*Aim of the exercise*
A verbatim copy of each record is required.

Collected data
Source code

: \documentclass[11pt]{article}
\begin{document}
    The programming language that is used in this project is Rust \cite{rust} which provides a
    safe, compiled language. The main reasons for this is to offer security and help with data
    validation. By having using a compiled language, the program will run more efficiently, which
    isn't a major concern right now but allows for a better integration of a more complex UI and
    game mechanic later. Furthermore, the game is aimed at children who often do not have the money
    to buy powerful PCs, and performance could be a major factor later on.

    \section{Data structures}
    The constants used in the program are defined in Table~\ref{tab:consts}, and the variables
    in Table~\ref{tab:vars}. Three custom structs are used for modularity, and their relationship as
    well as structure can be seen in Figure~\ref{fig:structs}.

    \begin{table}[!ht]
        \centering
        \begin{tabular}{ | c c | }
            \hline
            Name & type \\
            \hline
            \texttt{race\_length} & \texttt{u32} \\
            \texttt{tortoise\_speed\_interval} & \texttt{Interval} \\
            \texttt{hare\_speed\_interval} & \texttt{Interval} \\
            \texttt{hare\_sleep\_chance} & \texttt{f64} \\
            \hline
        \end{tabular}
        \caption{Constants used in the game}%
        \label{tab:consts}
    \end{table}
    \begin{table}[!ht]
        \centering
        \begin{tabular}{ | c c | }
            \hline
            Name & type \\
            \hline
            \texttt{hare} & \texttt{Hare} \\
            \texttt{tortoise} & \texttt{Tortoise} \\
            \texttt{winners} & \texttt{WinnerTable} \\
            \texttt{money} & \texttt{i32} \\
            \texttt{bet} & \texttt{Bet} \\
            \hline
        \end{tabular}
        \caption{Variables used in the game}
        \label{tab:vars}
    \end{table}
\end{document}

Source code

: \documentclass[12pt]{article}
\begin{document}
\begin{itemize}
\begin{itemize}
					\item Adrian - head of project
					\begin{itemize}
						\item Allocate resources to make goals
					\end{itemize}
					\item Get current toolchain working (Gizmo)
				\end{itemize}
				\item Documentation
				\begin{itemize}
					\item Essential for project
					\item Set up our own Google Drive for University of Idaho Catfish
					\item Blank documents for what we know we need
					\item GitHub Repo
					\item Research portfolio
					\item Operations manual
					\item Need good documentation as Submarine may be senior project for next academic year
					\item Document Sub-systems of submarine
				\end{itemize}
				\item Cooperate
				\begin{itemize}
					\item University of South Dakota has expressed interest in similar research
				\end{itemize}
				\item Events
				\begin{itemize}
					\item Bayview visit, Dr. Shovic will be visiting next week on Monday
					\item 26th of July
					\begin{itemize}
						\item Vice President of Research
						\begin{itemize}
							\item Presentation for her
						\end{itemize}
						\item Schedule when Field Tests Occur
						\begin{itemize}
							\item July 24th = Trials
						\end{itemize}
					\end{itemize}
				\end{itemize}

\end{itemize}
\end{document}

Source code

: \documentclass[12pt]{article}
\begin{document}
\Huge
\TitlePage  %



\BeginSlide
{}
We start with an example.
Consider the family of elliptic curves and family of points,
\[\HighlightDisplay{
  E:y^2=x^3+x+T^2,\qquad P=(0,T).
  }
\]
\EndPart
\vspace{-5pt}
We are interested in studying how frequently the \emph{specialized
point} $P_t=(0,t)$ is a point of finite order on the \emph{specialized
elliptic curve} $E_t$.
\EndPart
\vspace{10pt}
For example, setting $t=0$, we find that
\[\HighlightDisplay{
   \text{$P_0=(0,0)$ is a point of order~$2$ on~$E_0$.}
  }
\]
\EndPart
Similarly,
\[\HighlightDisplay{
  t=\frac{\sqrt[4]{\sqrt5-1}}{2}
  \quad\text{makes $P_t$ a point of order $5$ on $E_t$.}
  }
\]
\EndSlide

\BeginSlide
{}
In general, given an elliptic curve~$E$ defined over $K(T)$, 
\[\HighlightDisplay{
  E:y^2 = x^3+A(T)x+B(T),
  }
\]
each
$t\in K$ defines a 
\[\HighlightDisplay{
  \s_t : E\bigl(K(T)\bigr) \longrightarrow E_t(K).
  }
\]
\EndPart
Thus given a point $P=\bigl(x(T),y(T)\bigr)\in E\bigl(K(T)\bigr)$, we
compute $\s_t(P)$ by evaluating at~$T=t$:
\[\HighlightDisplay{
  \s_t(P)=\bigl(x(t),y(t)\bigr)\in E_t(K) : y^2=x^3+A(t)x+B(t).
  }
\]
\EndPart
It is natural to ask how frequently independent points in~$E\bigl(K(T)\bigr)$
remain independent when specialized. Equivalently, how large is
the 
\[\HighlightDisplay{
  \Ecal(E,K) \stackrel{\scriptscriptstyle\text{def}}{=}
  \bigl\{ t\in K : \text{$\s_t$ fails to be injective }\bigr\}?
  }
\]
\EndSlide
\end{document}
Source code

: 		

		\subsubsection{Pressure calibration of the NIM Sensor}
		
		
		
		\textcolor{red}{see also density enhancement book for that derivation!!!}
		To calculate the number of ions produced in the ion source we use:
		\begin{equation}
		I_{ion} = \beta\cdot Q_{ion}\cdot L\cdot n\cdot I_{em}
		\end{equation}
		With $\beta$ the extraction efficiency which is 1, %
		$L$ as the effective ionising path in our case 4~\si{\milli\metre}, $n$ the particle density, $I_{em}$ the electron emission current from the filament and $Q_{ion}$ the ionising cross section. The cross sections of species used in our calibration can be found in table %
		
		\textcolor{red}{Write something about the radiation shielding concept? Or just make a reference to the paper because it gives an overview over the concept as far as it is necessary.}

*Output for this exercise*
Source code

: \documentclass[11pt]{article}
\begin{document}
    The programming language that is used in this project is Rust \cite{rust} which provides a
    safe, compiled language. The main reasons for this is to offer security and help with data
    validation. By having using a compiled language, the program will run more efficiently, which
    isn't a major concern right now but allows for a better integration of a more complex UI and
    game mechanic later. Furthermore, the game is aimed at children who often do not have the money
    to buy powerful PCs, and performance could be a major factor later on.

    \section{Data structures}
    The constants used in the program are defined in Table~\ref{tab:consts}, and the variables
    in Table~\ref{tab:vars}. Three custom structs are used for modularity, and their relationship as
    well as structure can be seen in Figure~\ref{fig:structs}.

    \begin{table}[!ht]
        \centering
        \begin{tabular}{ | c c | }
            \hline
            Name & type \\
            \hline
            \texttt{race\_length} & \texttt{u32} \\
            \texttt{tortoise\_speed\_interval} & \texttt{Interval} \\
            \texttt{hare\_speed\_interval} & \texttt{Interval} \\
            \texttt{hare\_sleep\_chance} & \texttt{f64} \\
            \hline
        \end{tabular}
        \caption{Constants used in the game}%
        \label{tab:consts}
    \end{table}
    \begin{table}[!ht]
        \centering
        \begin{tabular}{ | c c | }
            \hline
            Name & type \\
            \hline
            \texttt{hare} & \texttt{Hare} \\
            \texttt{tortoise} & \texttt{Tortoise} \\
            \texttt{winners} & \texttt{WinnerTable} \\
            \texttt{money} & \texttt{i32} \\
            \texttt{bet} & \texttt{Bet} \\
            \hline
        \end{tabular}
        \caption{Variables used in the game}
        \label{tab:vars}
    \end{table}
\end{document}

Source code

: \documentclass[12pt]{article}
\begin{document}
\begin{itemize}
\begin{itemize}
					\item Adrian - head of project
					\begin{itemize}
						\item Allocate resources to make goals
					\end{itemize}
					\item Get current toolchain working (Gizmo)
				\end{itemize}
				\item Documentation
				\begin{itemize}
					\item Essential for project
					\item Set up our own Google Drive for University of Idaho Catfish
					\item Blank documents for what we know we need
					\item GitHub Repo
					\item Research portfolio
					\item Operations manual
					\item Need good documentation as Submarine may be senior project for next academic year
					\item Document Sub-systems of submarine
				\end{itemize}
				\item Cooperate
				\begin{itemize}
					\item University of South Dakota has expressed interest in similar research
				\end{itemize}
				\item Events
				\begin{itemize}
					\item Bayview visit, Dr. Shovic will be visiting next week on Monday
					\item 26th of July
					\begin{itemize}
						\item Vice President of Research
						\begin{itemize}
							\item Presentation for her
						\end{itemize}
						\item Schedule when Field Tests Occur
						\begin{itemize}
							\item July 24th = Trials
						\end{itemize}
					\end{itemize}
				\end{itemize}

\end{itemize}
\end{document}

Source code

: \documentclass[12pt]{article}
\begin{document}
\Huge
\TitlePage  %



\BeginSlide
{}
We start with an example.
Consider the family of elliptic curves and family of points,
\[\HighlightDisplay{
  E:y^2=x^3+x+T^2,\qquad P=(0,T).
  }
\]
\EndPart
\vspace{-5pt}
We are interested in studying how frequently the \emph{specialized
point} $P_t=(0,t)$ is a point of finite order on the \emph{specialized
elliptic curve} $E_t$.
\EndPart
\vspace{10pt}
For example, setting $t=0$, we find that
\[\HighlightDisplay{
   \text{$P_0=(0,0)$ is a point of order~$2$ on~$E_0$.}
  }
\]
\EndPart
Similarly,
\[\HighlightDisplay{
  t=\frac{\sqrt[4]{\sqrt5-1}}{2}
  \quad\text{makes $P_t$ a point of order $5$ on $E_t$.}
  }
\]
\EndSlide

\BeginSlide
{}
In general, given an elliptic curve~$E$ defined over $K(T)$, 
\[\HighlightDisplay{
  E:y^2 = x^3+A(T)x+B(T),
  }
\]
each
$t\in K$ defines a 
\[\HighlightDisplay{
  \s_t : E\bigl(K(T)\bigr) \longrightarrow E_t(K).
  }
\]
\EndPart
Thus given a point $P=\bigl(x(T),y(T)\bigr)\in E\bigl(K(T)\bigr)$, we
compute $\s_t(P)$ by evaluating at~$T=t$:
\[\HighlightDisplay{
  \s_t(P)=\bigl(x(t),y(t)\bigr)\in E_t(K) : y^2=x^3+A(t)x+B(t).
  }
\]
\EndPart
It is natural to ask how frequently independent points in~$E\bigl(K(T)\bigr)$
remain independent when specialized. Equivalently, how large is
the 
\[\HighlightDisplay{
  \Ecal(E,K) \stackrel{\scriptscriptstyle\text{def}}{=}
  \bigl\{ t\in K : \text{$\s_t$ fails to be injective }\bigr\}?
  }
\]
\EndSlide
\end{document}
Source code

: 		

		\subsubsection{Pressure calibration of the NIM Sensor}
		
		
		
		\textcolor{red}{see also density enhancement book for that derivation!!!}
		To calculate the number of ions produced in the ion source we use:
		\begin{equation}
		I_{ion} = \beta\cdot Q_{ion}\cdot L\cdot n\cdot I_{em}
		\end{equation}
		With $\beta$ the extraction efficiency which is 1, %
		$L$ as the effective ionising path in our case 4~\si{\milli\metre}, $n$ the particle density, $I_{em}$ the electron emission current from the filament and $Q_{ion}$ the ionising cross section. The cross sections of species used in our calibration can be found in table %
		
		\textcolor{red}{Write something about the radiation shielding concept? Or just make a reference to the paper because it gives an overview over the concept as far as it is necessary.}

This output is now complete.